A BiRNN consists of forward and backward RNN’s. The forward RNN \(\overrightarrow{f}\) reads the input sequence as it is ordered (from \(x_{1}\) to \(\left.x_{T_{x}}\right)\) and calculates a sequence of forward hidden states \(\left(\overrightarrow{h}_{1}, \cdots, \overrightarrow{h}_{T_{x}}\right)\). The backward RNN \(\overleftarrow{f}\) reads the sequence in the reverse order (from \(x_{T_{x}}\) to \(\left.x_{1}\right)\), resulting in a sequence of backward hidden states \(\left(\overleftarrow{h}_{1}, \cdots, \overleftarrow{h}_{T_{x}}\right)\).

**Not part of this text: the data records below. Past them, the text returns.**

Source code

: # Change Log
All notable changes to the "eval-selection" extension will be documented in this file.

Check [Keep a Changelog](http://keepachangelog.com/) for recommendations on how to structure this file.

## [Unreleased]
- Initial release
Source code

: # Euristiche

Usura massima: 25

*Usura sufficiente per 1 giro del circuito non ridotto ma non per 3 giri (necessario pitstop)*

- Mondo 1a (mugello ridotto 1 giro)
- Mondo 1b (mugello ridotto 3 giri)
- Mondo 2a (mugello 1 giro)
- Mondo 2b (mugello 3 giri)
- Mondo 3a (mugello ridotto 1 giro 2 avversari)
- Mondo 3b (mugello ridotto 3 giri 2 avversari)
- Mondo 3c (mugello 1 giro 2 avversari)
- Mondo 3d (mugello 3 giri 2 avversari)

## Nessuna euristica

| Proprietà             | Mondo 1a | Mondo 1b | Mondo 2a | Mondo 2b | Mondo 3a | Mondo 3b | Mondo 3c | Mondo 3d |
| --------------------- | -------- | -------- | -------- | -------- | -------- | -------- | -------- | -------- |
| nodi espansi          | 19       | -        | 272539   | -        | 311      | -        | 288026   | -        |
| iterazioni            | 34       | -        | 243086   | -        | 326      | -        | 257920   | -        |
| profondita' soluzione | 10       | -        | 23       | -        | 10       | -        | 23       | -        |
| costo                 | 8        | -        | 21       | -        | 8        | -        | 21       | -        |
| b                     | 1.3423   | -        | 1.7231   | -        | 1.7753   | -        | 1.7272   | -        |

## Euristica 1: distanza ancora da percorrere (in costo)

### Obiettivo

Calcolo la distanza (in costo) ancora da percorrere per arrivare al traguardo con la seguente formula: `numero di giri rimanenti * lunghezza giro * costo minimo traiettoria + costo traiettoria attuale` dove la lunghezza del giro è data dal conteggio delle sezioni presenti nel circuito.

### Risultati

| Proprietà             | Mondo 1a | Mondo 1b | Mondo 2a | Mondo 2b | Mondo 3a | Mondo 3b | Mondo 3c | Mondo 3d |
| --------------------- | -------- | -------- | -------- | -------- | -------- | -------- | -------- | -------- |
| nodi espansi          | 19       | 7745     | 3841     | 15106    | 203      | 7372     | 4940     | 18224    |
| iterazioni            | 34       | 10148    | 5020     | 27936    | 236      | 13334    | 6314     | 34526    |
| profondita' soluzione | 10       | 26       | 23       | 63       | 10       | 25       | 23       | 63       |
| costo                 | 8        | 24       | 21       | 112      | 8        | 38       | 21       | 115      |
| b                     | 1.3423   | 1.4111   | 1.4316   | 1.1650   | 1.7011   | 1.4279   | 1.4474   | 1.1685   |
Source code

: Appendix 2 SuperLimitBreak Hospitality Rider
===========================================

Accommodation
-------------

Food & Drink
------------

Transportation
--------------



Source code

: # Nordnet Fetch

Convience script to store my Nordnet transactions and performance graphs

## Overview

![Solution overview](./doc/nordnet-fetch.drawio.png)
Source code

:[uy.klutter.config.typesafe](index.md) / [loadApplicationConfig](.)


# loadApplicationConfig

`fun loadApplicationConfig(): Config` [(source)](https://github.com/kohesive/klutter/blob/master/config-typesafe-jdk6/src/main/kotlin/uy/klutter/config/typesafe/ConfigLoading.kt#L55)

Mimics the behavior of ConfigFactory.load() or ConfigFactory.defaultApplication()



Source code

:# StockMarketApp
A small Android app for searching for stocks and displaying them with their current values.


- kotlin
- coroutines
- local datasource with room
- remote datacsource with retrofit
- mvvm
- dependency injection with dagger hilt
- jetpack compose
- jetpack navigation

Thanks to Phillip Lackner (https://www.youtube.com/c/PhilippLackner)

We obtain an annotation for each word \(x_{j}\) by concatenating the forward hidden state \(\overrightarrow{h}_{j}\) and the backward one \(\overleftarrow{h}_{j}\), i.e., \(h_{j}=\left[\overrightarrow{h}_{j}^{T} ; \overleftarrow{h}_{j}^{T}\right]^{T}\). In this way, the annotation \(h_{j}\) contains the summaries of both the preceding words and the following words. Due to the tendency of RNNs to better represent recent inputs, the annotation \(h_{j}\) will be focused on the words around \(x_{j} .\) This sequence of annotations is used by the decoder and the alignment model \(a\) later to compute the context vector.

Attention Weight Matrix (\(\alpha_{tj}\)’s)

A nice subproduct of attention mechanism is the weight matrix.

[To be continued]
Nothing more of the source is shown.